If you have petitioned your spouse, an approval of your I-130 petition indicates that USCIS has both acknowledged that your marriage is legal and that your relationship is genuine.
The person filing the petition must be a U.S. citizen or a lawful permanent resident (LPR). U.S. citizens qualify to petition more types of relatives than permanent residents. Permanent residents qualify to file I-130 petitions for:
- Spouses
- Children of any age, as long as the child is unmarried
U.S. citizens qualify to file I-130 petitions for:
- Spouses
- Children of any age, whether married or unmarried
- Parents
- Siblings
The immigrant being petitioned must apply on their own for residency in order to obtain a green card. That residency application cannot be approved without an approved I-130 petition filed by the immigrant’s LPR or U.S. citizen relative. Once the I-130 is approved, the immigrant may be granted a green card by applying for an immigrant visa from a consulate outside the U.S. or through a process called adjustment of status in the U.S.

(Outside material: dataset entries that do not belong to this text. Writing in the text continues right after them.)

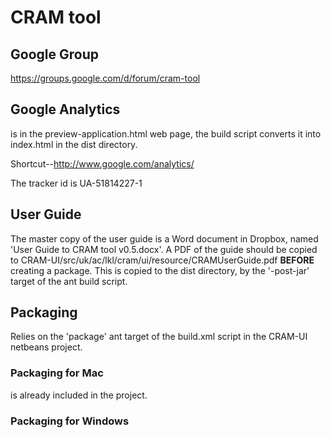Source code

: # CRAM tool #

## Google Group ##
https://groups.google.com/d/forum/cram-tool

## Google Analytics ##
is in the preview-application.html web page, the build script converts it into index.html in the dist directory.

Shortcut--http://www.google.com/analytics/

The tracker id is UA-51814227-1

## User Guide ##
The master copy of the user guide is a Word document in Dropbox, named 'User Guide to CRAM tool v0.5.docx'. A PDF of the guide should be copied to CRAM-UI/src/uk/ac/lkl/cram/ui/resource/CRAMUserGuide.pdf **BEFORE** creating a package. This is copied to the dist directory, by the '-post-jar' target of the ant build script.

## Packaging ##
Relies on the 'package' ant target of the build.xml script in the CRAM-UI netbeans project.

### Packaging for Mac ###
is already included in the project.

### Packaging for Windows ###
relies on [launch4j](http://launch4j.sourceforge.net/). Edit the properties file 'launch4j.properties' (at the root of the netbeans project): change the value of the property 'launch4j.dir' and uncomment. The location should be the directory containing the launch4j files.

## Files to copy after packaging ##
Copy the following files from the 'dist' directory to the directory that corresponds to http://web.lkldev.ioe.ac.uk/cram/ (i.e. /var/www/cram)
  * CRAM Tool.exe
  * CRAM Tool.jar
  * CRAM Tool.zip <--this is the Mac application zipped for easier download
  * CRAMUserGuide.pdf
  * images/
  * css/
  * videos.html
  * index.html
  * Sample\_CRAM\_Modules.zip <--this zipped file contains the sample modules from the CRAM directory of Dropbox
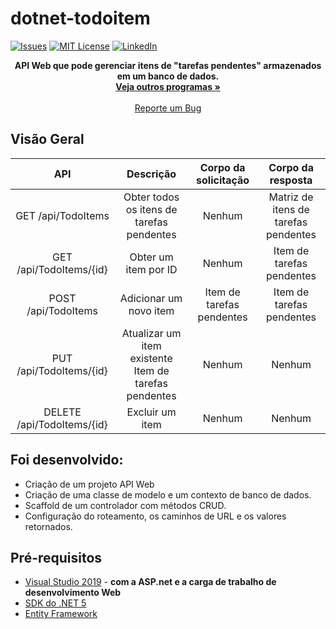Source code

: # dotnet-todoitem

[![Issues][issues-shield]][issues-url]
[![MIT License][license-shield]][license-url]
[![LinkedIn][linkedin-shield]][linkedin-url]

 <p align="center">
 <strong>API Web que pode gerenciar itens de "tarefas pendentes" armazenados em um banco de dados.</strong>
    <br />
    <a href="https://github.com/renan2911?tab=repositories"><strong>Veja outros programas »</strong></a>
    <br />
    <br />
    <a href="https://github.com/renan2911/NOME_DESSE_REPOSITORIO/issues">Reporte um Bug</a>
  </p>
</p>


## Visão Geral
API	                       | Descrição                                               |	Corpo da solicitação      |	Corpo da resposta                   |
:-------:                  |:-------:                                                |:-------:                  | :-------:                           |
GET /api/TodoItems         |	Obter todos os itens de tarefas pendentes               | Nenhum                    | Matriz de itens de tarefas pendentes|
GET /api/TodoItems/{id}	   | Obter um item por ID                                    | Nenhum	                   | Item de tarefas pendentes           |
POST /api/TodoItems        |	Adicionar um novo item	                                 | Item de tarefas pendentes | Item de tarefas pendentes           |
PUT /api/TodoItems/{id}    |	Atualizar um item   existente	Item de tarefas pendentes |	Nenhum                    | Nenhum                              |
DELETE /api/TodoItems/{id} | Excluir um item                                         | Nenhum                    | Nenhum                              |




## Foi desenvolvido:
* Criação de um projeto API Web
* Criação de uma classe de modelo e um contexto de banco de dados.
* Scaffold de um controlador com métodos CRUD.
* Configuração do roteamento, os caminhos de URL e os valores retornados.




## Pré-requisitos
* [Visual Studio 2019](https://visualstudio.microsoft.com/downloads/?utm_medium=microsoft&utm_source=docs.microsoft.com&utm_campaign=inline+link&utm_content=download+vs2019) - <strong>com a ASP.net e a carga de trabalho de desenvolvimento Web</strong>
* [SDK do .NET 5](https://dotnet.microsoft.com/download/dotnet/5.0)<strong></strong>
* [Entity Framework](https://docs.microsoft.com/pt-br/dotnet/api/microsoft.entityframeworkcore.dbcontext?view=efcore-5.0)<strong></strong>


[issues-shield]: https://img.shields.io/github/issues/othneildrew/Best-README-Template.svg?style=flat-square
[issues-url]: https://github.com/renan2911/usuario.api/issues
[license-shield]: https://img.shields.io/github/license/othneildrew/Best-README-Template.svg?style=flat-square
[license-url]: https://github.com/NICKNAME_DO_SEU_GITHUB/NOME_DESSE_REPOSITORIO/blob/master/LICENSE.txt
[linkedin-shield]: https://img.shields.io/badge/-LinkedIn-black.svg?style=flat-square&logo=linkedin&colorB=555
[linkedin-url]: https://www.linkedin.com/in/renan-alysson-f/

All immigrants must prove that they are “admissible.” Legally this means, for example, that those with certain types of criminal convictions in their past may not qualify or may need a waiver. The same is true for those with past violations of immigration law.
It is important to know whether your family member will qualify to receive residency before filing an I-130 petition. An experienced immigration attorney can advise you as to whether your loved one will ultimately be able to receive a benefit before you file the case.
The question is far more complex than many realize. First, everyone must wait for USCIS to process the petition. USCIS posts its current processing times on their website. But in addition to that normal processing time, some people must wait years after filing their I-130 petition before they can actually ask for residency. Others, who are considered “immediate relatives,” do not have to wait in a long line and their process typically moves much faster. “Immediate relatives” are spouses of U.S. citizens, unmarried children (who are under 21) of U.S. citizens, and parents of U.S. citizens age 21 or older. Many immediate relatives already in the U.S. choose to file the I-130 petition and the residency application at the same time.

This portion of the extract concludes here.